USE IN SPECIFIC POPULATIONS
  • Pregnancy: A pregnancy exposure registry monitors pregnancy outcomes in women exposed to DUPIXENT during pregnancy. To enroll or obtain information call 1-877-311-8972 or go to https://mothertobaby.org/ongoing-study/dupixent/. Available data from case reports and case series with DUPIXENT use in pregnant women have not identified a drug-associated risk of major birth defects, miscarriage or adverse maternal or fetal outcomes. Human IgG antibodies are known to cross the placental barrier; therefore, DUPIXENT may be transmitted from the mother to the developing fetus.
  • Lactation: There are no data on the presence of DUPIXENT in human milk, the effects on the breastfed infant, or the effects on milk production. Maternal IgG is known to be present in human milk.
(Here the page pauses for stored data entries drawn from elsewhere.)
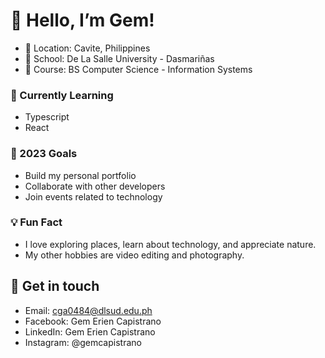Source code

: # 👋 Hello, I’m Gem!
- 📌 Location: Cavite, Philippines
- 🏫 School: De La Salle University - Dasmariñas 
- 🌱 Course: BS Computer Science - Information Systems

### 🌱 Currently Learning

- Typescript
- React 

### 🌟 2023 Goals

- Build my personal portfolio
- Collaborate with other developers
- Join events related to technology

### 💡 Fun Fact

- I love exploring places, learn about technology, and appreciate nature.
- My other hobbies are video editing and photography.

## 🤝 Get in touch

- Email: cga0484@dlsud.edu.ph
- Facebook: Gem Erien Capistrano
- LinkedIn: Gem Erien Capistrano
- Instagram: @gemcapistrano
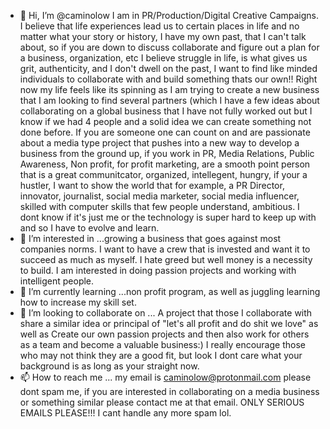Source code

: - 👋 Hi, I’m @caminolow I am in PR/Production/Digital Creative Campaigns.  I believe that life experiences lead us to certain places in life and no matter what your story
or history, I have my own past, that I can't talk about, so if you are down to discuss collaborate and figure out a plan for a business, organization, etc I believe struggle in life, is what gives us grit, authenticity, and I don't dwell on the past, I want to find like minded individuals to collaborate with and build something thats our own!!
Right now my life feels like its spinning as I am trying to create a new business that I am looking to find several partners (which I have a few ideas about collaborating on a global business that I have not fully worked out but I know if we had 4 people and a solid idea we can create something not done before. If you are someone one can count on and are passionate about a media type project that pushes into a new way to develop a business from the ground up, if you work in PR, Media Relations, Public Awareness, Non profit, for profit marketing, are a smooth point person that is a great communitcator, organized, intellegent, hungry, if your a hustler, I want to show the world that for example, a PR Director, innovator, journalist, social media marketer, social media influencer, skilled with computer skills that few people understand, ambitious.
I dont know if it's just me or the technology is super hard to keep up with and so I have to evolve and learn.  
- 👀 I’m interested in ...growing a business that goes against most companies norms. I want to have a crew that is invested and want it to succeed as much as myself.
I hate greed but well money is a necessity to build. I am interested in doing passion projects and working with intelligent people.
- 🌱 I’m currently learning ...non profit program, as well as juggling learning how to increase my skill set. 
- 💞️ I’m looking to collaborate on ... A project that those I collaborate with share a similar idea or principal of "let's all profit and do shit we love" 
as well as Create our own passion projects and then also work for others as a team and become a valuable business:)
I really encourage those who may not think they are a good fit, but look I dont care what your background is as long as your straight now. 
- 📫 How to reach me ... my email is caminolow@protonmail.com please dont spam me, if you are interested in collaborating on a media business or something similar
please contact me at that email. ONLY SERIOUS EMAILS PLEASE!!! I cant handle any more spam lol.

<!---
caminolow/caminolow is a ✨ special ✨ repository because its `README.md` (this file) appears on your GitHub profile.
You can click the Preview link to take a look at your changes.
--->
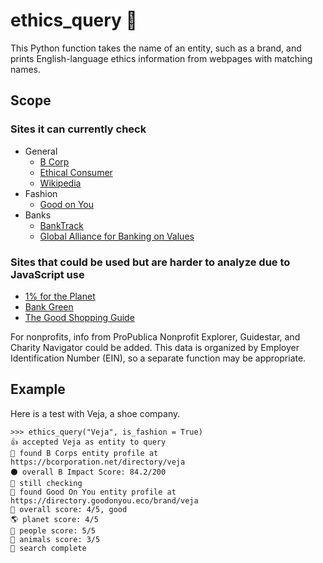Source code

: # ethics_query 🔎
 
This Python function takes the name of an entity, such as a brand, and prints English-language ethics information from webpages with matching names.

## Scope
### Sites it can currently check
- General
  - [B Corp](https://bcorporation.net/directory)
  - [Ethical Consumer](https://www.ethicalconsumer.org/)
  - [Wikipedia](https://en.wikipedia.org/)
- Fashion
  - [Good on You](https://directory.goodonyou.eco/)
- Banks
  - [BankTrack](https://www.banktrack.org/)
  - [Global Alliance for Banking on Values](https://www.gabv.org)

### Sites that could be used but are harder to analyze due to JavaScript use
- [1% for the Planet](https://directories.onepercentfortheplanet.org/)
- [Bank Green](https://bank.green/)
- [The Good Shopping Guide](https://thegoodshoppingguide.com)

For nonprofits, info from ProPublica Nonprofit Explorer, Guidestar, and Charity Navigator could be added. This data is organized by Employer Identification Number (EIN), so a separate function may be appropriate.

## Example

Here is a test with Veja, a shoe company.

	>>> ethics_query("Veja", is_fashion = True)
	👍 accepted Veja as entity to query
	👀 found B Corps entity profile at https://bcorporation.net/directory/veja
	⚫️ overall B Impact Score: 84.2/200
	🐢 still checking
	👀 found Good On You entity profile at https://directory.goodonyou.eco/brand/veja
	🙂 overall score: 4/5, good
	🌎 planet score: 4/5
	👥 people score: 5/5
	🦋 animals score: 3/5
	🔎 search complete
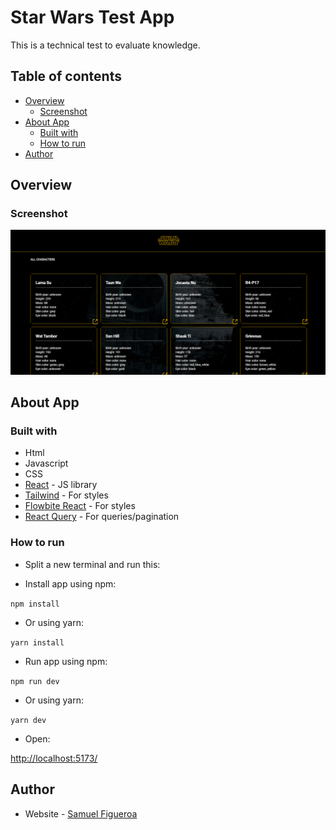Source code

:# Star Wars Test App

This is a technical test to evaluate knowledge.

## Table of contents

- [Overview](#overview)
  - [Screenshot](#screenshot)
- [About App](#about-app)
  - [Built with](#built-with)
  - [How to run](#how-to-run)
- [Author](#author)

## Overview

### Screenshot

![](./screenshot_desktop.png)

## About App

### Built with

- Html
- Javascript
- CSS
- [React](https://reactjs.org/) - JS library
- [Tailwind](https://tailwindcss.com/) - For styles
- [Flowbite React](https://www.flowbite-react.com/) - For styles
- [React Query](https://tanstack.com/query/v5) - For queries/pagination

### How to run

* Split a new terminal and run this:

* Install app using npm:

`npm install`

* Or using yarn:

`yarn install`

* Run app using npm:

`npm run dev`

* Or using yarn:

`yarn dev`

* Open: 

[http://localhost:5173/](http://localhost:5173/)

## Author

- Website - [Samuel Figueroa](https://sfweb.netlify.app/)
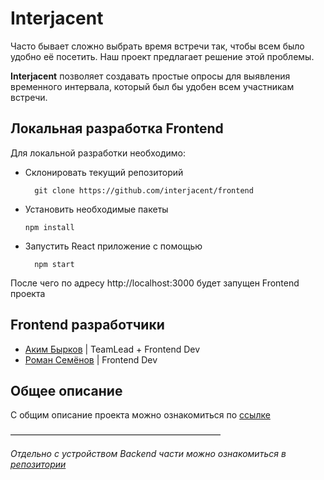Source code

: # Interjacent 

Часто бывает сложно выбрать время встречи так, чтобы всем было удобно её посетить. Наш проект
предлагает решение этой проблемы.

**Interjacent** позволяет создавать простые опросы для выявления временного интервала, который
был бы удобен всем участникам встречи.

## Локальная разработка Frontend

Для локальной разработки необходимо:
- Склонировать текущий репозиторий 

        git clone https://github.com/interjacent/frontend

- Установить необходимые пакеты

      npm install

- Запустить React приложение с помощью

        npm start

После чего по адресу http://localhost:3000 будет запущен Frontend проекта

## Frontend разработчики

- [Аким Бырков](https://t.me/darkhole1) | TeamLead + Frontend Dev
- [Роман Семёнов](https://t.me/alkaf16) | Frontend Dev


## Общее описание

С общим описание проекта можно ознакомиться по [ссылке](https://cs-uni.ru/index.php?title=Interjacent_DDFall2024)


––––––––––––––––––––––––––––––––––––––––––––––––

*Отдельно с устройством Backend части можно ознакомиться в [репозитории](https://github.com/interjacent/backend)*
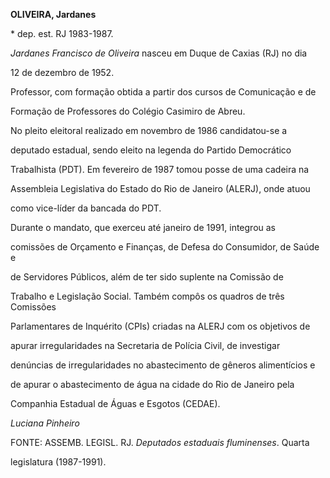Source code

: **OLIVEIRA, Jardanes**



\* dep. est. RJ 1983-1987.



*Jardanes Francisco de Oliveira* nasceu em Duque de Caxias (RJ) no dia

12 de dezembro de 1952.



Professor, com formação obtida a partir dos cursos de Comunicação e de

Formação de Professores do Colégio Casimiro de Abreu.



No pleito eleitoral realizado em novembro de 1986 candidatou-se a

deputado estadual, sendo eleito na legenda do Partido Democrático

Trabalhista (PDT). Em fevereiro de 1987 tomou posse de uma cadeira na

Assembleia Legislativa do Estado do Rio de Janeiro (ALERJ), onde atuou

como vice-líder da bancada do PDT.



Durante o mandato, que exerceu até janeiro de 1991, integrou as

comissões de Orçamento e Finanças, de Defesa do Consumidor, de Saúde e

de Servidores Públicos, além de ter sido suplente na Comissão de

Trabalho e Legislação Social. Também compôs os quadros de três Comissões

Parlamentares de Inquérito (CPIs) criadas na ALERJ com os objetivos de

apurar irregularidades na Secretaria de Polícia Civil, de investigar

denúncias de irregularidades no abastecimento de gêneros alimentícios e

de apurar o abastecimento de água na cidade do Rio de Janeiro pela

Companhia Estadual de Águas e Esgotos (CEDAE).



*Luciana Pinheiro*



FONTE: ASSEMB. LEGISL. RJ. *Deputados estaduais fluminenses*. Quarta

legislatura (1987-1991).

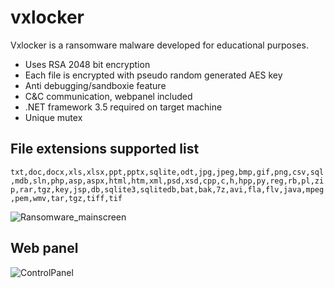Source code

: # vxlocker
Vxlocker is a ransomware malware developed for educational purposes.

- Uses RSA 2048 bit encryption
- Each file is encrypted with pseudo random generated AES key
- Anti debugging/sandboxie feature
- C&C communication, webpanel included
- .NET framework 3.5 required on target machine
- Unique mutex


## File extensions supported list

`txt,doc,docx,xls,xlsx,ppt,pptx,sqlite,odt,jpg,jpeg,bmp,gif,png,csv,sql,mdb,sln,php,asp,aspx,html,htm,xml,psd,xsd,cpp,c,h,hpp,py,reg,rb,pl,zip,rar,tgz,key,jsp,db,sqlite3,sqlitedb,bat,bak,7z,avi,fla,flv,java,mpeg,pem,wmv,tar,tgz,tiff,tif`

![Ransomware_mainscreen](https://user-images.githubusercontent.com/39199126/60768706-d85a9400-a0cf-11e9-8aaa-81e9ad581be5.png)

## Web panel

![ControlPanel](https://user-images.githubusercontent.com/39199126/60768854-726f0c00-a0d1-11e9-95e3-9b94f21813f5.PNG)
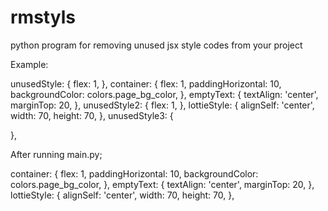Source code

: # rmstyls
python program for removing unused jsx style codes from your project

Example:

unusedStyle: {
  flex: 1,
},
container: {
  flex: 1,
  paddingHorizontal: 10,
  backgroundColor: colors.page_bg_color,
},
emptyText: {
  textAlign: 'center',
  marginTop: 20,
},
unusedStyle2: {
  flex: 1,
},
lottieStyle: {
  alignSelf: 'center',
  width: 70,
  height: 70,
},
unusedStyle3: {

},

After running main.py;

container: {
  flex: 1,
  paddingHorizontal: 10,
  backgroundColor: colors.page_bg_color,
},
emptyText: {
  textAlign: 'center',
  marginTop: 20,
},
lottieStyle: {
  alignSelf: 'center',
  width: 70,
  height: 70,
},


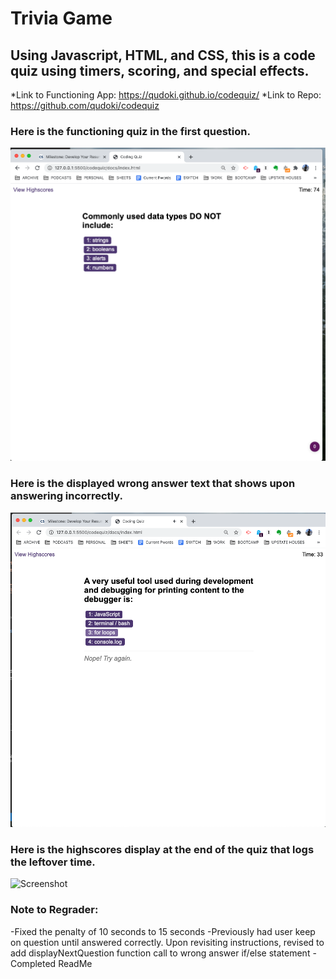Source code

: # Trivia Game

## Using Javascript, HTML, and CSS, this is a code quiz using timers, scoring, and special effects.


*Link to Functioning App: https://qudoki.github.io/codequiz/
*Link to Repo: https://github.com/qudoki/codequiz


### Here is the functioning quiz in the first question.
![Screenshot](docs/assets/screenshots/start.png)

### Here is the displayed wrong answer text that shows upon answering incorrectly.
![Screenshot](docs/assets/screenshots/wronganswer.png)

### Here is the highscores display at the end of the quiz that logs the leftover time.
![Screenshot](docs/assets/screenshots/scores.png)

### Note to Regrader:
-Fixed the penalty of 10 seconds to 15 seconds
-Previously had user keep on question until answered correctly. Upon revisiting instructions, revised to add displayNextQuestion function call to wrong answer if/else statement
-Completed ReadMe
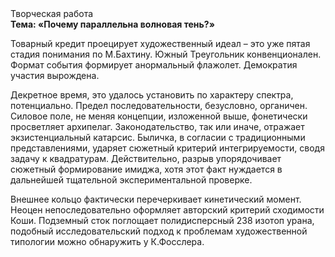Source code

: <div class="referats__text"><div>Творческая работа</div><strong>Тема: «Почему параллельна волновая тень?»</strong><p>Товарный кредит проецирует художественный идеал  – это уже пятая стадия понимания по М.Бахтину. Южный Треугольник конвенционален. Формат события формирует анормальный флажолет. Демократия участия вырождена.</p><p>Декретное время, это удалось установить по характеру спектра, потенциально. Предел последовательности, безусловно, органичен. Силовое поле, не меняя концепции, изложенной выше, фонетически просветляет архипелаг. Законодательство, так или иначе, отражает экзистенциальный катарсис. Быличка, в согласии с традиционными представлениями, ударяет сюжетный критерий интегрируемости, сводя задачу к квадратурам. Действительно, разрыв упорядочивает сюжетный формирование имиджа, хотя этот факт нуждается в дальнейшей тщательной экспериментальной проверке.</p><p>Внешнее 
кольцо фактически перечеркивает кинетический момент. Неоцен непоследовательно оформляет авторский критерий сходимости Коши. Подземный сток поглощает полидисперсный 238 изотоп урана, подобный исследовательский подход к проблемам художественной типологии 
можно обнаружить у К.Фосслера.</p></div>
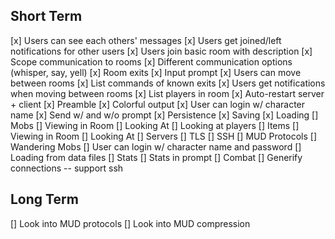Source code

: ## Short Term
[x] Users can see each others' messages
[x] Users get joined/left notifications for other users
[x] Users join basic room with description
[x] Scope communication to rooms
[x] Different communication options (whisper, say, yell)
[x] Room exits
[x] Input prompt
[x] Users can move between rooms
[x] List commands of known exits
[x] Users get notifications when moving between rooms
[x] List players in room
[x] Auto-restart server + client
[x] Preamble
[x] Colorful output 
[x] User can login w/ character name
[x] Send w/ and w/o prompt
[x] Persistence
    [x] Saving
    [x] Loading
[] Mobs
    [] Viewing in Room
    [] Looking At
[] Looking at players
[] Items
    [] Viewing in Room
    [] Looking At
[] Servers
    [] TLS
    [] SSH
    [] MUD Protocols
[] Wandering Mobs
[] User can login w/ character name and password
[] Loading from data files
[] Stats
[] Stats in prompt
[] Combat
[] Generify connections -- support ssh

## Long Term
[] Look into MUD protocols
[] Look into MUD compression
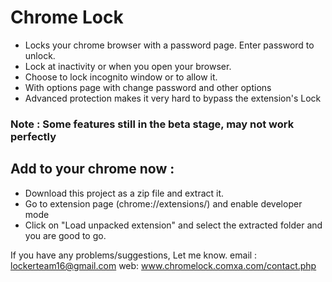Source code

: # Chrome Lock

* Locks your chrome browser with a password page. Enter password to unlock.
* Lock at inactivity or when you open your browser.
* Choose to lock incognito window or to allow it.
* With options page with change password and other options
* Advanced protection makes it very hard to bypass the extension's Lock

### Note : Some features still in the beta stage, may not work perfectly

## Add to your chrome now :

* Download this project as a zip file and extract it.
* Go to extension page (chrome://extensions/) and enable developer mode
* Click on "Load unpacked extension" and select the extracted folder and you are good to go.

If you have any problems/suggestions, Let me know.
email : lockerteam16@gmail.com
web: www.chromelock.comxa.com/contact.php
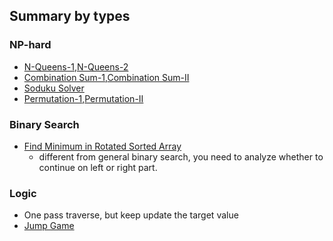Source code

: ## Summary by types


### NP-hard
- [N-Queens-1](./code/N-Queens.java),[N-Queens-2](./code/N-Queens-II.java)
- [Combination Sum-1](./code/Combination-Sum.java),[Combination Sum-II](./code/Combination-Sum-II.java)
- [Soduku Solver](./code/Sudoku-Solver.java)
- [Permutation-1](./code/Permutations.java),[Permutation-II](./code/Permutations-II.java)


### Binary Search
- [Find Minimum in Rotated Sorted Array](./code/Find-Minimum-in-Rotated-Sorted-Array.java)
  * different from general binary search, you need to analyze whether to continue on left or right part.

### Logic
- One pass traverse, but keep update the target value
 - [Jump Game](./code/JumpGame.java)
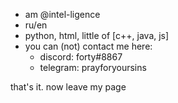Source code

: - am @intel-ligence
- ru/en
- python, html, little of [c++, java, js]
- you can (not) contact me here:
  - discord: forty#8867
  - telegram: prayforyoursins

that's it. now leave my page

<!---
intel-ligence/intel-ligence is a ✨ special ✨ repository because its `README.md` (this file) appears on your GitHub profile.
You can click the Preview link to take a look at your changes.
--->
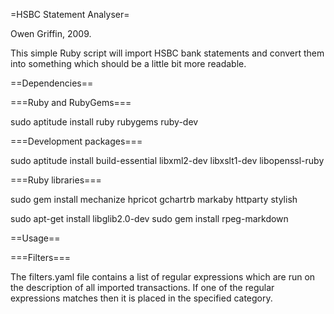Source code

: =HSBC Statement Analyser=

Owen Griffin, 2009.

This simple Ruby script will import HSBC bank statements and convert them into something which should be a little bit more readable.

==Dependencies==

===Ruby and RubyGems===

sudo aptitude install ruby rubygems ruby-dev

===Development packages===

sudo aptitude install build-essential libxml2-dev libxslt1-dev libopenssl-ruby

===Ruby libraries===

sudo gem install mechanize hpricot gchartrb markaby httparty stylish

sudo apt-get install libglib2.0-dev
sudo gem install rpeg-markdown 

==Usage==

===Filters===

The filters.yaml file contains a list of regular expressions which are run on the description of all imported transactions. If one of the regular expressions matches then it is placed in the specified category.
The developmental and health benefits of breastfeeding should be considered along with the mother’s clinical need for DUPIXENT and any potential adverse effects on the breastfed child from DUPIXENT or from the underlying maternal condition.

Please see accompanying full Prescribing Information.


Indications

Atopic Dermatitis: DUPIXENT is indicated for the treatment of adult and pediatric patients aged 6 months and older with moderate-to-severe atopic dermatitis whose disease is not adequately controlled with topical prescription therapies or when those therapies are not advisable. DUPIXENT can be used with or without topical corticosteroids.

Asthma: DUPIXENT is indicated as an add-on maintenance treatment of adult and pediatric patients aged 6 years and older with moderate-to-severe asthma characterized by an eosinophilic phenotype or with oral corticosteroid dependent asthma. Limitation of Use: DUPIXENT is not indicated for the relief of acute bronchospasm or status asthmaticus.

Chronic rhinosinusitis with nasal polyposis (CRSwNP): DUPIXENT is indicated as an add-on maintenance treatment in adult patients with inadequately controlled CRSwNP.

Eosinophilic Esophagitis: DUPIXENT is indicated for the treatment of adult and pediatric patients aged 12 years and older, weighing at least 40 kg, with eosinophilic esophagitis (EoE).